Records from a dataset
▼

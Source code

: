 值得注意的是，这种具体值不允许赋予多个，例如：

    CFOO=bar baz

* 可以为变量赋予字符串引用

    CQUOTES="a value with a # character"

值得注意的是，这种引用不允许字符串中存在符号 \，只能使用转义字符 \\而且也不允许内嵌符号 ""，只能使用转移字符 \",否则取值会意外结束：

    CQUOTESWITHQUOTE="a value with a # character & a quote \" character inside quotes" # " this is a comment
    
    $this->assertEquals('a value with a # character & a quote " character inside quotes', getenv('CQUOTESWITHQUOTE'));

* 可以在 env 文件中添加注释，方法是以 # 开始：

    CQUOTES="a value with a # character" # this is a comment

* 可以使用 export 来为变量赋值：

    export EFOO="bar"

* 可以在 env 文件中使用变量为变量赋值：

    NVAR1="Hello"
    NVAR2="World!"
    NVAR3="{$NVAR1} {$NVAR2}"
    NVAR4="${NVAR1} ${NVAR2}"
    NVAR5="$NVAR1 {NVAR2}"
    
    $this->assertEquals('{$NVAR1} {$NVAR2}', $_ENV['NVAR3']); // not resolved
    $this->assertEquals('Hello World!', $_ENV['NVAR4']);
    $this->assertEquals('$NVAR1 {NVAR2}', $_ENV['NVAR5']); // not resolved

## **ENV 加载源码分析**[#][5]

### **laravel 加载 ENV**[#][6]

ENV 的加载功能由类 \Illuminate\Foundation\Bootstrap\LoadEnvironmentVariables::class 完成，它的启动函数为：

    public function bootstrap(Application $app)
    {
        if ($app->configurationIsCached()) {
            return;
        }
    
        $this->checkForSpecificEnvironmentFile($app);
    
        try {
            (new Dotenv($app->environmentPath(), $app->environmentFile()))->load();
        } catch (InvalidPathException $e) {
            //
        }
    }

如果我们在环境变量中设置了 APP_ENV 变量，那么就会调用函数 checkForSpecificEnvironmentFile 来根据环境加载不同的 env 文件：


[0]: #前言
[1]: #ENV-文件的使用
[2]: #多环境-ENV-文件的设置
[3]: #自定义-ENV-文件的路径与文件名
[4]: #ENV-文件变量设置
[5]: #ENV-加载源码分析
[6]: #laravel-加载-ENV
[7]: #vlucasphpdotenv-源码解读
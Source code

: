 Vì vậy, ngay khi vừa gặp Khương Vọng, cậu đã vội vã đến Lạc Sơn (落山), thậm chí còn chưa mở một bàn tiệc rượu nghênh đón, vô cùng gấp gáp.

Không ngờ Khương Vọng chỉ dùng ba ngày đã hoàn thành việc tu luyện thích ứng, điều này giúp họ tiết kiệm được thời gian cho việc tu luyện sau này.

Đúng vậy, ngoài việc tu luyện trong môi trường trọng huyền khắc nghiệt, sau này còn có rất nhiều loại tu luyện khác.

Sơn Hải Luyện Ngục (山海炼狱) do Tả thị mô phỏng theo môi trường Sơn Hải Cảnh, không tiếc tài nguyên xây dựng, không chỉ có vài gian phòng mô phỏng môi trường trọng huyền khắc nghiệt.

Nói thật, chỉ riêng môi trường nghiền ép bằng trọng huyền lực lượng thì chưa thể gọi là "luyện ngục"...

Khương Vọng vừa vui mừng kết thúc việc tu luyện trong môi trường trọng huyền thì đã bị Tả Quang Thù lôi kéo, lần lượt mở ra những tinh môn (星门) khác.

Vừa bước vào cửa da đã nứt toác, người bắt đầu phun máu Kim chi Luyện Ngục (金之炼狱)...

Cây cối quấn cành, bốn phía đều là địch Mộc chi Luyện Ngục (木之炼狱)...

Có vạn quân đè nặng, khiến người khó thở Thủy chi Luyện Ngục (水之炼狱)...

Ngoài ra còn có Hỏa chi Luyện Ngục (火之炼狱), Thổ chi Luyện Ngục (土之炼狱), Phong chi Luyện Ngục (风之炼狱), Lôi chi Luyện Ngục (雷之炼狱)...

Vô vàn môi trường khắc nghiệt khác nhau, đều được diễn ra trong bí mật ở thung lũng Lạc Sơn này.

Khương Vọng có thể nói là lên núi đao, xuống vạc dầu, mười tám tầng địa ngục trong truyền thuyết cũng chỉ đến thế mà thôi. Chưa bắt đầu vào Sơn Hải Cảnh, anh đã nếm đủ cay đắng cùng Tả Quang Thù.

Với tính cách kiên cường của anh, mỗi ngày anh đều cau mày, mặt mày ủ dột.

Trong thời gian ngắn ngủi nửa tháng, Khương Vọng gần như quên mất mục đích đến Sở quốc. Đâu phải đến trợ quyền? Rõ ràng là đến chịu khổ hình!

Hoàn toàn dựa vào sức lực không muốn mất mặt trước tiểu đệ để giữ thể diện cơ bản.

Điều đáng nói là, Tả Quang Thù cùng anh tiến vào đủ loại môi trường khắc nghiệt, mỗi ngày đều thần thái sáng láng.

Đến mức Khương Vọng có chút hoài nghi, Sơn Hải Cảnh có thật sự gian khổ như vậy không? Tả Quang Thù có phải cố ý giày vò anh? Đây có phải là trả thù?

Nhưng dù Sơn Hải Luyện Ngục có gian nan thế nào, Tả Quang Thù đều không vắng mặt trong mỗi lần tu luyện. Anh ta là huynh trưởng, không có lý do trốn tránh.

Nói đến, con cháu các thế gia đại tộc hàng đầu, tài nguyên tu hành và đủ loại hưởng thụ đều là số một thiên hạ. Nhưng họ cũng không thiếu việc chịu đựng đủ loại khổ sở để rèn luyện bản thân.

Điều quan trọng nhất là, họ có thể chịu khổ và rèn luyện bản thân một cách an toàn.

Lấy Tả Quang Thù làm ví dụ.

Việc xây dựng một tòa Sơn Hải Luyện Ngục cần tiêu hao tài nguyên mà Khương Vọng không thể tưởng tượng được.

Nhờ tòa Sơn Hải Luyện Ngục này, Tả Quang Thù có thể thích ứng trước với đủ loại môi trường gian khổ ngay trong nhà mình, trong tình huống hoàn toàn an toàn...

▲

* [Your objective]
Where does the string "Vọng" appear in the records above? Show every line that holds it.

* [Answer below]
: Vì vậy, ngay khi vừa gặp Khương Vọng, cậu đã vội vã đến Lạc Sơn (落山), thậm chí còn chưa mở một bàn tiệc rượu nghênh đón, vô cùng gấp gáp.
Không ngờ Khương Vọng chỉ dùng ba ngày đã hoàn thành việc tu luyện thích ứng, điều này giúp họ tiết kiệm được thời gian cho việc tu luyện sau này.
Khương Vọng vừa vui mừng kết thúc việc tu luyện trong môi trường trọng huyền thì đã bị Tả Quang Thù lôi kéo, lần lượt mở ra những tinh môn (星门) khác.
Khương Vọng có thể nói là lên núi đao, xuống vạc dầu, mười tám tầng địa ngục trong truyền thuyết cũng chỉ đến thế mà thôi. Chưa bắt đầu vào Sơn Hải Cảnh, anh đã nếm đủ cay đắng cùng Tả Quang Thù.
Trong thời gian ngắn ngủi nửa tháng, Khương Vọng gần như quên mất mục đích đến Sở quốc. Đâu phải đến trợ quyền? Rõ ràng là đến chịu khổ hình!
Đến mức Khương Vọng có chút hoài nghi, Sơn Hải Cảnh có thật sự gian khổ như vậy không? Tả Quang Thù có phải cố ý giày vò anh? Đây có phải là trả thù?
Việc xây dựng một tòa Sơn Hải Luyện Ngục cần tiêu hao tài nguyên mà Khương Vọng không thể tưởng tượng được.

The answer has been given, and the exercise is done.